Tag Archives: Trinity 5b

Fireworks

We like to do well, and to encourage others – celebrating family and friends’ achievements. But we can overdo it! A proper ambition can become stressful competition of the most unhelpful sort. What to one person is friendly rivalry and motivation is to another a load of expectation and the fear of failure.

Paul had a problem with the church in Corinth (2 Corinthians 12:2-10). He found that they were preferring to listen to other teachers, whose example was harmfully competitive, perhaps with a financial motive. His reaction is not to enter the competition, but to “boast”. There seems no doubt that “the man” who had the revelations he talks about is himself, but he prefers to boast about his weakness, so that he can focus on the strength God supplies.
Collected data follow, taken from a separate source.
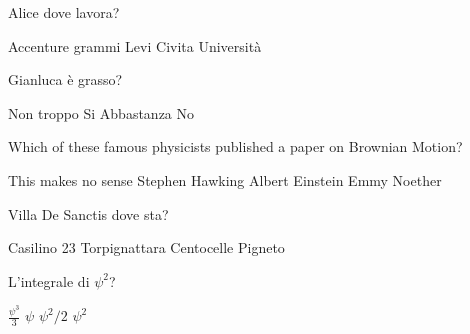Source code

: \documentclass{exam}
\begin{document}
\begin{center}
\end{center}
\vspace{5mm}
\vspace{5mm}
\vspace{5mm}
\begin{questions}
\question[10] Alice dove lavora?
\begin{choices}
\choice Accenture
 grammi
\choice Levi Civita
\choice Università
\end{choices}
\question[10] Gianluca è grasso?
\begin{choices}
\choice Non troppo
\choice Si
\choice Abbastanza
\choice No
\end{choices}
\question[10] Which of these famous physicists published a paper on Brownian Motion?
\begin{choices}
\choice This makes no sense
\choice Stephen Hawking 
\choice Albert Einstein
\choice Emmy Noether
\end{choices}
\question[10] Villa De Sanctis dove sta?
\begin{choices}
\choice Casilino 23
\choice Torpignattara
\choice Centocelle
\choice Pigneto
\end{choices}
\question[10] L'integrale di $\psi^{2}$?
\begin{choices}
\choice $\frac{\psi^{3}}{3}$
\choice $\psi$
\choice $\psi^{2}/2$
\choice $\psi^{2}$
\end{choices}
\end{questions}
           
\end{document}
This may seem remote from our experience, yet it has importance. On the one hand, we are warned against being competitive in telling stories of our religious experience. There is no merit in “experiences” unless they lead on to a changed character, and a life of faithful and effective service – and that can be seen without publicity. At the same time, we are reminded of God’s help, to provide what is needed (yes, not always what we want, or even think we need!). The focus should be on God, not on self-dramatisation.

On the other hand, those who choose Christian leaders, whether deciding which group to join, or which person gets a job, need to beware. The qualities that matter do not include an inflated sense of self-importance, nor stories of dramatic spiritual experience. If there is faith, the experience will show in gifts and character. If there is only a desire for excitement or the unusual, there is danger.

Problems getting there?

It must have been hard for Jairus to make that approach to Jesus! (Mark 5:21-43).  Jairus had a position, in the synagogue, in the community.  He knew Jesus was not popular with some people – important people.  There would be comments and criticism!  And – what if Jesus said no, and wouldn’t come, or couldn’t heal his daughter?  We don’t know how much of a struggle it was, but we can begin to guess.

It must have been hard for that woman to touch Jesus in the crowd!  He might have been so angry!  But she had to try.  She felt she had nothing to lose (though it could have turned out badly).  It looks as if Jesus is being cruel in making her come forward – but I think it is more about making her sure about her healing and his acceptance, so that she can resume a life, with faith.

It looks as if Jesus is being cruel making Jairus wait while he stops to talk to the woman.  That’s when the messengers come to say that his daughter has now died.  But again, it works for the best.  Jairus has even more reason to trust and be thankful to Jesus, and to face down any criticism or hostility.

Of course, Mark is pointing out that, while we have different difficulties asking Jesus for help, and trusting him, we all find it hard.  But we all need to take the risk, – and despite our fears, we will be welcome, and find the best way.  We don’t know how these two people went on, just as I will have no idea what effect reading this will have on you.  It’s more important that God knows, and that your trust in him grows.